Be alive: to pain

Maybe because it has just been Mother’s Day, maybe because I know how common this is, and maybe because I believe it is through bringing our pain into the light that we find healing, I have a story I want to share.

IMG_4483

Be gracious with me, I don’t talk about this often.


On 4th July 2003, I was 23 years old and 12 weeks pregnant.

The first few weeks were a confusion of emotions. This pregnancy wasn’t planned and there were moments of regret and anxiety. And many questions. How was I going to manage? My husband had a busy and demanding job. And I didn’t know anything about being a Mum. Were all my dreams going to have to be put on hold indefinitely?

I swung from this gnawing fear, to feelings of elation. I was invincible, like superwoman. I was going to be ‘that’ woman, working, with a babe in the sling. I pictured myself unkempt but healthy, making important work. Inexhaustable.

I was consumed by the possibilities, and the certainty that life would be changed for ever.

After nearly two months of riding the hormone driven roller coaster, I began to get excited. Better that than fear. It was going to happen, I got on board. I was going to be a Mother. It was an adventure and I was young and strong. Everything would be well. We told our friends and family, revelling in the new-ness of everything.

When time eventually came for the twelve week scan, everything started as planned, a too full bladder and an excited wait. Lying on the bed with the cold jelly on my belly we held hands and waited to see our baby for the first time.

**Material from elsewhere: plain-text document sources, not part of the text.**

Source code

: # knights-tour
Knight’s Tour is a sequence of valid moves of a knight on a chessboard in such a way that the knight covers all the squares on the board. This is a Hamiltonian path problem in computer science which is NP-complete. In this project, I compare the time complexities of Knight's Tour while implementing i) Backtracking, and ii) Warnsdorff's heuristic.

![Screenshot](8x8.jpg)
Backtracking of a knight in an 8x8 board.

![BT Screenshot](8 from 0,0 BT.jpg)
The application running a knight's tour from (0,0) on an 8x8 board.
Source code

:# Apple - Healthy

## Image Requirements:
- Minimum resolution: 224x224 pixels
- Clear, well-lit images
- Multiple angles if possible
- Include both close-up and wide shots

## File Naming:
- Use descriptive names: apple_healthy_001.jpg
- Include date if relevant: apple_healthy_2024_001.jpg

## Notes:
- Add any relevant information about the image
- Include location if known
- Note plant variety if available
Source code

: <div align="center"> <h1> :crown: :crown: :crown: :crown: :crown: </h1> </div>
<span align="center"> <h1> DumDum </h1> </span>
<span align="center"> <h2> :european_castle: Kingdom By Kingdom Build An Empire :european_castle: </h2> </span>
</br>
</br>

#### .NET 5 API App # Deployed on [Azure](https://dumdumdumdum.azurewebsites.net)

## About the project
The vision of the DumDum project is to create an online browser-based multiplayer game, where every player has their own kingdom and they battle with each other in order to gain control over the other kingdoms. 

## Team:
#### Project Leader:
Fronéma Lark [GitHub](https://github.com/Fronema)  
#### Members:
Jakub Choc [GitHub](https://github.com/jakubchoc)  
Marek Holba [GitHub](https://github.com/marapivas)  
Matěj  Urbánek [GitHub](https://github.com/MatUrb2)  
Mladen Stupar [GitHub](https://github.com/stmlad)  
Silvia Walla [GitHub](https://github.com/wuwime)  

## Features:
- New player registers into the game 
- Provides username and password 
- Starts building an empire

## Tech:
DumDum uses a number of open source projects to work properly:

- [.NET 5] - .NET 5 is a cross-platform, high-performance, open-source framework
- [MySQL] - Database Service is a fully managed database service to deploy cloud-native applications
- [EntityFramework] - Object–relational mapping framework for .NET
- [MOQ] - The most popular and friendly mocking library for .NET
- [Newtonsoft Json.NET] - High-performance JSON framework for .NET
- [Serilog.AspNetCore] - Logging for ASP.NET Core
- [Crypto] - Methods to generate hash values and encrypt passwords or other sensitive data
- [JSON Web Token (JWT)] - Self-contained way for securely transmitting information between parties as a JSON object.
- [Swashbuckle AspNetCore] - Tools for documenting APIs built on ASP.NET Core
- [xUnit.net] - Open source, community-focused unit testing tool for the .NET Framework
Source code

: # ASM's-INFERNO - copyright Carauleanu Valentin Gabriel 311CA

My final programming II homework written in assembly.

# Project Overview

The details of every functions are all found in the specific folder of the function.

There was a long pause. A silence, and then, making excuses, the sonographer left the room to get a second opinion.

But she already knew.

There was no heartbeat.

The baby had died some weeks earlier, although my body hadn’t woken up to this reality. It was not aware of the trauma that had taken place. They call it a silent miscarriage.

In many ways, from that moment to the next, nothing had changed. The hormones were still coursing, the nausea still ever-present. But, of course, everything had changed. I knew the truth.

The next day – July 5th, I was back in the same hospital, walking the same corridors, this time an exhausted, weepy mess. I demanded an ultrasound to check that a miracle hadn’t taken place over night.

And then the humiliation of a D and C, to scrape and remove the no-longer life, that my body refused to let go of.

I awoke from the anaesthetic, remembered, and howled with pain and sorrow. For a few days, I allowed myself to mourn.

Afterwards, there was no doctor’s appointment, or advice on how to cope, and I did not seek it out. Friends were kind and family looked after us, but soon I was back doing the only thing I knew how to do: I dusted myself off and tried not to think about it. I set my face to the wind and got on with life.

I was impatient. I wanted to get pregnant again, and soon.

I wanted it over. The weakness, the bleeding, the feeling out of control.

I silenced my miscarriage.


It is valid.

I was brought up in a no-nonsense household with limited capacity for illness, a strong work-ethic and high respect for endurance. It is a reflex for me to be impatient with pain: mine or other peoples’.

(Just ask Matt – sympathy is not in my skill-set.)

I am eager to have any mess – anything that could get out of control, wiped away and cleaned up. I want to anaesthetise myself from the tender feeling. I want to cover it up with bandages, and put clothes over it, to stop the evidence oozing through.

And when it does, unbidden, I want to run away and hide. Ashamed of my lack of self-control.

I don’t want to appear weak.

I don’t like the feeling of being exposed…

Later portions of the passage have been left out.